* **Task requirements**: Across the records below, how many lines include the string "external"? Respond with the number only.
+++
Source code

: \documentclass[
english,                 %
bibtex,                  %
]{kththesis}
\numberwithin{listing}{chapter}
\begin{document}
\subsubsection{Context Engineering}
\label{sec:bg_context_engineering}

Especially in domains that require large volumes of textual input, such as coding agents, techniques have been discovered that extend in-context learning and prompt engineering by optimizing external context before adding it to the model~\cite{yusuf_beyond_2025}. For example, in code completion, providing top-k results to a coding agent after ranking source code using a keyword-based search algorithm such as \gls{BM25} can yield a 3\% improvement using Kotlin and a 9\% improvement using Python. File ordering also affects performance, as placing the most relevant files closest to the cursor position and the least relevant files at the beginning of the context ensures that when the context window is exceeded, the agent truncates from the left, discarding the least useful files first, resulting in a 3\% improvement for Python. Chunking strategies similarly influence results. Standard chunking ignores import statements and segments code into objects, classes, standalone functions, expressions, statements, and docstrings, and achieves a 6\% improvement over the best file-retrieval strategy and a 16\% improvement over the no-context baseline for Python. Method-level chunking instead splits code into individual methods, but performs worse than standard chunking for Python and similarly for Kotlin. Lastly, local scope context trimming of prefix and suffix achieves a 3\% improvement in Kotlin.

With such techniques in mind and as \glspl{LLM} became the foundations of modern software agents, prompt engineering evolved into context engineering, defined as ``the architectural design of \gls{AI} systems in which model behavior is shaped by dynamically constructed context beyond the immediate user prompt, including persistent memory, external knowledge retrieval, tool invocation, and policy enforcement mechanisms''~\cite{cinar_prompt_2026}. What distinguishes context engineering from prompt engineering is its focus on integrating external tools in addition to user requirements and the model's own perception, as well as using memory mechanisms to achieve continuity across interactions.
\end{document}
+++
* **Written solution**: 2